Profilers and how to interprete results on recursive functions


#1

Here is a concrete example where I would like to understand the output of various profilers.

A renderer normally has three phases:

  1. You read a scene description via a parser
  2. You try to accelerate mainly ray intersection calls by using acceleration structures like bounding volume hierarchies (BVH)
  3. You do the rendering (ray tracing/path tracing) in parallel (multi-threaded)

While converting the C++ code from the PBRT book to Rust I didn’t care too much about memory efficiency (so far). But I do get some decent results already. Right now the bottleneck for more complex scenes seem to be the recursive building of the BVH. As described here you can render one of the test scenes like this:

> ./target/release/examples/pest_test -i assets/scenes/conference_room.pbrt
...
WorldEnd
DEBUG: rr_threshold = 1
...

Once you see the lines above the BVH gets build (single threaded), and once the mutli-threading starts (watch the CPUs) the BVH is done and rendering starts. This takes several minutes, whereas the C++ version is pretty fast. I assume it’s because it’s doing this recursively and the C++ version manages memory itself via a class MemoryArena. It would be nice to have a proof for this assumption. So I started to look into profiling Rust code and found mainly two helpful sources, Tools for profiling Rust, and a previous post by @llogiq called Profiling Rust applications on Linux. I read through both and installed tools on the way. Because I wanted to focus on a particular part of the code I decided to use the crate cpuprofiler. You can find the latest Rust code of my rs_pbrt library with example parser, called pest_test (see above), on GitHub and some documentation on my web site. I removed the profiling lines again from the GitHub repository because I didn’t want to complicate things for Travis CI, but basically you would use the cpuprofiler crate in your Cargo.toml file:

16d15
< cpuprofiler = "0.0.3"

And wrap the recursive function call like this:

...
extern crate cpuprofiler;
...
use cpuprofiler::PROFILER;
...
impl BVHAccel {
    pub fn new(p: Vec<Arc<Primitive + Sync + Send>>,
               max_prims_in_node: usize,
               split_method: SplitMethod)
               -> Self {
...
        PROFILER.lock().unwrap().start("./recursive_build.profile").unwrap();
        let root = BVHAccel::recursive_build(bvh.clone(), // instead of self
                                             // arena,
                                             &mut primitive_info,
                                             0,
                                             num_prims,
                                             &mut total_nodes,
                                             &mut ordered_prims);
        PROFILER.lock().unwrap().stop().unwrap();
...

I kept the resulting profile file in profile/recursive_build.profile.gz in case someone wants to have a look.

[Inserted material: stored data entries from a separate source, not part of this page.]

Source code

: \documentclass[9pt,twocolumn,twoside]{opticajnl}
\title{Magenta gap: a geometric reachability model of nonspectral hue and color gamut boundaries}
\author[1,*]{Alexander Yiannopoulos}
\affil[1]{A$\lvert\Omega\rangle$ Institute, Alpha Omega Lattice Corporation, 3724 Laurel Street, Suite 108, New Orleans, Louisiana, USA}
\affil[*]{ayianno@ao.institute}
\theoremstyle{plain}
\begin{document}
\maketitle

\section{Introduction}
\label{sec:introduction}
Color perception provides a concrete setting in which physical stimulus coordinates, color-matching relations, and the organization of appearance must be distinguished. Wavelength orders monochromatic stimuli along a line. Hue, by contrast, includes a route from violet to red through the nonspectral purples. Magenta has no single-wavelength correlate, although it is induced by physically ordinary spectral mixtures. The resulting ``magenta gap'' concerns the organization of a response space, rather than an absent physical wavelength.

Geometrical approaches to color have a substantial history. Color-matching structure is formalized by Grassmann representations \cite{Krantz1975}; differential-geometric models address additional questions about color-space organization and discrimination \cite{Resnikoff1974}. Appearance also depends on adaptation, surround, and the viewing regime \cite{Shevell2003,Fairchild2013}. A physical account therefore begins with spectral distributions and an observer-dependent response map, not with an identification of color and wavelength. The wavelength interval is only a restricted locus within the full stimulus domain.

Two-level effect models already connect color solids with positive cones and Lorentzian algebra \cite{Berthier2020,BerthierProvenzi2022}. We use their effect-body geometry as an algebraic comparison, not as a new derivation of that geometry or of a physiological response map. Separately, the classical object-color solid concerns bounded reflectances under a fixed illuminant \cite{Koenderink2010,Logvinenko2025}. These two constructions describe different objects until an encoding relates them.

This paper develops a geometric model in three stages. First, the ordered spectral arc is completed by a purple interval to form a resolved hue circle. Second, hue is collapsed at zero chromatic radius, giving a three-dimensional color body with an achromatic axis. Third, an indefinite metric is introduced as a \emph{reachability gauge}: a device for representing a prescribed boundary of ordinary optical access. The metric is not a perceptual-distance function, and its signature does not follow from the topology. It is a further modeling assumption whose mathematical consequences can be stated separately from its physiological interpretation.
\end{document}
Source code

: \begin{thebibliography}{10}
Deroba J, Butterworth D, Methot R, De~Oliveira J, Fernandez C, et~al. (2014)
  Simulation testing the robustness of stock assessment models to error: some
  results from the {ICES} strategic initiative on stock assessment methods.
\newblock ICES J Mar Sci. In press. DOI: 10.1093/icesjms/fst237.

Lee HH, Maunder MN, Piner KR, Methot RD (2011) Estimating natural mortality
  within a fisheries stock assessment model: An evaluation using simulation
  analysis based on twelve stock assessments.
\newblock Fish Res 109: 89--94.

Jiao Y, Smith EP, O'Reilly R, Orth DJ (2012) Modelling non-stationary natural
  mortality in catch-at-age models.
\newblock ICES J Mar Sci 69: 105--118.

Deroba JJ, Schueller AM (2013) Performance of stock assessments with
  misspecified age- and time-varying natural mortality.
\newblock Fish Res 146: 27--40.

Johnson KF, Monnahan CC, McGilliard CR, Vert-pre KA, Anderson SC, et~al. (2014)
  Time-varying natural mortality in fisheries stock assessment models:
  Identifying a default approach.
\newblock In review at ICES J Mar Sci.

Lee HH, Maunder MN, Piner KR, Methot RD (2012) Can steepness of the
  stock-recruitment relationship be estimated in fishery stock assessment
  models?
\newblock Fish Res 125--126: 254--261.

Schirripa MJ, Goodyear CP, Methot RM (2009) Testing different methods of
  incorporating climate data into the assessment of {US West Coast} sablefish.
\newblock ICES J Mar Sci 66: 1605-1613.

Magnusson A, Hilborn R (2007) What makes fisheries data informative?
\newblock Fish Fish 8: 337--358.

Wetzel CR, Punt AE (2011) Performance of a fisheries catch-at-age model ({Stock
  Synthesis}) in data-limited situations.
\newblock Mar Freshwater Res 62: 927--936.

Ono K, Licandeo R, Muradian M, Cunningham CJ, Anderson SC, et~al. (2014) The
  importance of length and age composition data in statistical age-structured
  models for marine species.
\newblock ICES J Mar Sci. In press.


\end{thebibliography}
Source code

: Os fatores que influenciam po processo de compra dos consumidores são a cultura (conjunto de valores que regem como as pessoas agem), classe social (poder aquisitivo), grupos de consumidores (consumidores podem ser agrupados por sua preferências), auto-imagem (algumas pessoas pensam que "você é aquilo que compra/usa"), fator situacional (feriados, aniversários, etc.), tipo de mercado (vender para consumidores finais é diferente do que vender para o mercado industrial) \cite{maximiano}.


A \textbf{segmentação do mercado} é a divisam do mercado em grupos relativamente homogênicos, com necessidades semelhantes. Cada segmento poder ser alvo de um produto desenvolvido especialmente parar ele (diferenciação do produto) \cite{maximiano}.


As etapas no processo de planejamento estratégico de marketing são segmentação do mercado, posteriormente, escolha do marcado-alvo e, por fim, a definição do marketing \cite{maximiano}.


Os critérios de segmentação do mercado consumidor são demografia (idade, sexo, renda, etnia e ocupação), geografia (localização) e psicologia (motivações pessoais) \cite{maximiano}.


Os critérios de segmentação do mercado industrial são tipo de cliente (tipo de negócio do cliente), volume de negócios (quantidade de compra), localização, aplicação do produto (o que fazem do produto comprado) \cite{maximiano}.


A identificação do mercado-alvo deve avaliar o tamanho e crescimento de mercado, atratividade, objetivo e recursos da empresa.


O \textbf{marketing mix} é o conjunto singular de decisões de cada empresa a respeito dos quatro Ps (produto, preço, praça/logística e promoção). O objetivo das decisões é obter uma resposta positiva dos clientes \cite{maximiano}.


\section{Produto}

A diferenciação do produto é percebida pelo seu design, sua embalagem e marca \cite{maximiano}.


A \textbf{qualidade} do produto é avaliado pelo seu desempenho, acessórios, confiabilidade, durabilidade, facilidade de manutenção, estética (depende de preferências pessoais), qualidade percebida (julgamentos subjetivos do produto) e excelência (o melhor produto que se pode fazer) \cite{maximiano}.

After unzipping the file via gunzip you could look e.g. via graphviz at the call graph:

pprof -gv ./target/release/examples/pest_test recursive_build.profile

See the two posts mentioned above to find information about pprof and related tools. Feel free to use other profilers. My question for help is this:

How do I identify the bits and pieces of my Rust code which cause the major bottleneck during BVH creation?

Thanks in advance for you help.


#2

If you don’t recurse too deeply and have a new enough CPU + Linux kernel combination on your hands, here’s how I would have a go at analyzing this using my current favorite performance analysis toy, Linux perf:

  • Install the perf profiler (package name varies by distro, e.g. “perf” or “linux-tools-common”).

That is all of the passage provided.